* [Problem details] Quote all of the data that follows exactly as written, skipping the images.

* [The input]

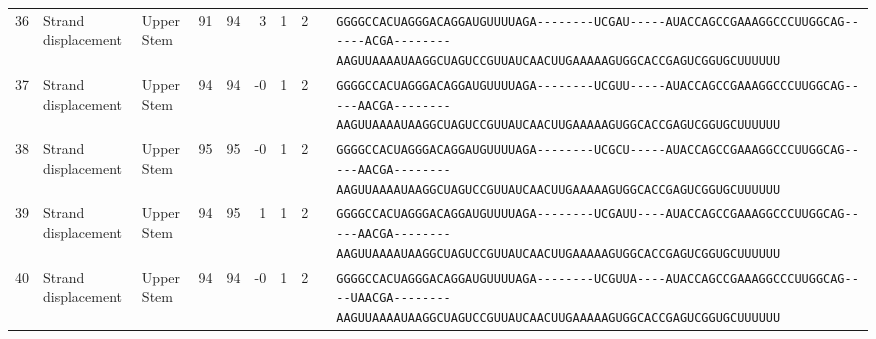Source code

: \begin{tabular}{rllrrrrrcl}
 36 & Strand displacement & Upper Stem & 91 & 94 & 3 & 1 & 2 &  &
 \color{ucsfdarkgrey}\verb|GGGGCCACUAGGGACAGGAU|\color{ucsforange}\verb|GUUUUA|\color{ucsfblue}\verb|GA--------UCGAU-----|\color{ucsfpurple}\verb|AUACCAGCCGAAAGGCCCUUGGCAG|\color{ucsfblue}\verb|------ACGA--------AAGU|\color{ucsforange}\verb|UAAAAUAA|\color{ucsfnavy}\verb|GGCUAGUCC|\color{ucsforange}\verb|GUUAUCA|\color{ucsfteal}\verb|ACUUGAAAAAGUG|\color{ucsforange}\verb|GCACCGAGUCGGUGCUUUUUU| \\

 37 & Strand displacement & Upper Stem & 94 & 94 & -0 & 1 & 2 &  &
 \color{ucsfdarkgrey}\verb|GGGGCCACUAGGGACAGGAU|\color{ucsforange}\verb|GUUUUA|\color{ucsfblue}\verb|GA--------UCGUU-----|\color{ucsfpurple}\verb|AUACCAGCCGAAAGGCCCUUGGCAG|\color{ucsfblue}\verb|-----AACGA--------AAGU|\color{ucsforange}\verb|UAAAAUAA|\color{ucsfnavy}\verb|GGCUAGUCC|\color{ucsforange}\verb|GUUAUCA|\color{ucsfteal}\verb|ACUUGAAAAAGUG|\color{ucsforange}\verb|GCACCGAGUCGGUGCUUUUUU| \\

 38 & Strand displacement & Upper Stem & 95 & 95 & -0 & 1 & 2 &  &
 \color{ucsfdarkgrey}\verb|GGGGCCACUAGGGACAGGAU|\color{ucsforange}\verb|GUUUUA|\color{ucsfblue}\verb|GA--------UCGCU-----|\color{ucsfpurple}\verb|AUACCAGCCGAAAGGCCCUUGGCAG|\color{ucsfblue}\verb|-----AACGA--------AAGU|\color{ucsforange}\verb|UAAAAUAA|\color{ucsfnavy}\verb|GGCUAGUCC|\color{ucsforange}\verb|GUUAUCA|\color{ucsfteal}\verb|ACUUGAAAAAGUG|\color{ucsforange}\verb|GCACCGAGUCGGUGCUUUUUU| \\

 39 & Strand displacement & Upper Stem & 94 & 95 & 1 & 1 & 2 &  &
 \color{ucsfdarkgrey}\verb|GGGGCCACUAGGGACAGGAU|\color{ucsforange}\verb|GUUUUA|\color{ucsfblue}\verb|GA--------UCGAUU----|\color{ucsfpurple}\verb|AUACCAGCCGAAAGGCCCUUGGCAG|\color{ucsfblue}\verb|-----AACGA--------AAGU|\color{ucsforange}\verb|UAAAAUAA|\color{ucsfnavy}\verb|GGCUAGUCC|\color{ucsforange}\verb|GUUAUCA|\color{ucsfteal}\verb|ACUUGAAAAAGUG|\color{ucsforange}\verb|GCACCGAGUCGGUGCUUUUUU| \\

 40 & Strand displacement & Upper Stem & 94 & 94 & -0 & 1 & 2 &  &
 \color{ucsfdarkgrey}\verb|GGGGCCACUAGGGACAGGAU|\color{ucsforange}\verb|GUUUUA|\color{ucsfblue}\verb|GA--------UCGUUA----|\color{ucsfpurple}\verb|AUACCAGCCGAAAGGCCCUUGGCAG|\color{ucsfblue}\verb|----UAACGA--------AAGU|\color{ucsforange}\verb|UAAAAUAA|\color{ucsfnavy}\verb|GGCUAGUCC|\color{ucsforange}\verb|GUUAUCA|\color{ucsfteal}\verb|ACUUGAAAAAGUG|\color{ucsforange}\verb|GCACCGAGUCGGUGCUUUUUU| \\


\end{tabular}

* [Answer space]
Source code

: \begin{tabular}{rllrrrrrcl}
 36 & Strand displacement & Upper Stem & 91 & 94 & 3 & 1 & 2 &  &
 \color{ucsfdarkgrey}\verb|GGGGCCACUAGGGACAGGAU|\color{ucsforange}\verb|GUUUUA|\color{ucsfblue}\verb|GA--------UCGAU-----|\color{ucsfpurple}\verb|AUACCAGCCGAAAGGCCCUUGGCAG|\color{ucsfblue}\verb|------ACGA--------AAGU|\color{ucsforange}\verb|UAAAAUAA|\color{ucsfnavy}\verb|GGCUAGUCC|\color{ucsforange}\verb|GUUAUCA|\color{ucsfteal}\verb|ACUUGAAAAAGUG|\color{ucsforange}\verb|GCACCGAGUCGGUGCUUUUUU| \\

 37 & Strand displacement & Upper Stem & 94 & 94 & -0 & 1 & 2 &  &
 \color{ucsfdarkgrey}\verb|GGGGCCACUAGGGACAGGAU|\color{ucsforange}\verb|GUUUUA|\color{ucsfblue}\verb|GA--------UCGUU-----|\color{ucsfpurple}\verb|AUACCAGCCGAAAGGCCCUUGGCAG|\color{ucsfblue}\verb|-----AACGA--------AAGU|\color{ucsforange}\verb|UAAAAUAA|\color{ucsfnavy}\verb|GGCUAGUCC|\color{ucsforange}\verb|GUUAUCA|\color{ucsfteal}\verb|ACUUGAAAAAGUG|\color{ucsforange}\verb|GCACCGAGUCGGUGCUUUUUU| \\

 38 & Strand displacement & Upper Stem & 95 & 95 & -0 & 1 & 2 &  &
 \color{ucsfdarkgrey}\verb|GGGGCCACUAGGGACAGGAU|\color{ucsforange}\verb|GUUUUA|\color{ucsfblue}\verb|GA--------UCGCU-----|\color{ucsfpurple}\verb|AUACCAGCCGAAAGGCCCUUGGCAG|\color{ucsfblue}\verb|-----AACGA--------AAGU|\color{ucsforange}\verb|UAAAAUAA|\color{ucsfnavy}\verb|GGCUAGUCC|\color{ucsforange}\verb|GUUAUCA|\color{ucsfteal}\verb|ACUUGAAAAAGUG|\color{ucsforange}\verb|GCACCGAGUCGGUGCUUUUUU| \\

 39 & Strand displacement & Upper Stem & 94 & 95 & 1 & 1 & 2 &  &
 \color{ucsfdarkgrey}\verb|GGGGCCACUAGGGACAGGAU|\color{ucsforange}\verb|GUUUUA|\color{ucsfblue}\verb|GA--------UCGAUU----|\color{ucsfpurple}\verb|AUACCAGCCGAAAGGCCCUUGGCAG|\color{ucsfblue}\verb|-----AACGA--------AAGU|\color{ucsforange}\verb|UAAAAUAA|\color{ucsfnavy}\verb|GGCUAGUCC|\color{ucsforange}\verb|GUUAUCA|\color{ucsfteal}\verb|ACUUGAAAAAGUG|\color{ucsforange}\verb|GCACCGAGUCGGUGCUUUUUU| \\

 40 & Strand displacement & Upper Stem & 94 & 94 & -0 & 1 & 2 &  &
 \color{ucsfdarkgrey}\verb|GGGGCCACUAGGGACAGGAU|\color{ucsforange}\verb|GUUUUA|\color{ucsfblue}\verb|GA--------UCGUUA----|\color{ucsfpurple}\verb|AUACCAGCCGAAAGGCCCUUGGCAG|\color{ucsfblue}\verb|----UAACGA--------AAGU|\color{ucsforange}\verb|UAAAAUAA|\color{ucsfnavy}\verb|GGCUAGUCC|\color{ucsforange}\verb|GUUAUCA|\color{ucsfteal}\verb|ACUUGAAAAAGUG|\color{ucsforange}\verb|GCACCGAGUCGGUGCUUUUUU| \\


\end{tabular}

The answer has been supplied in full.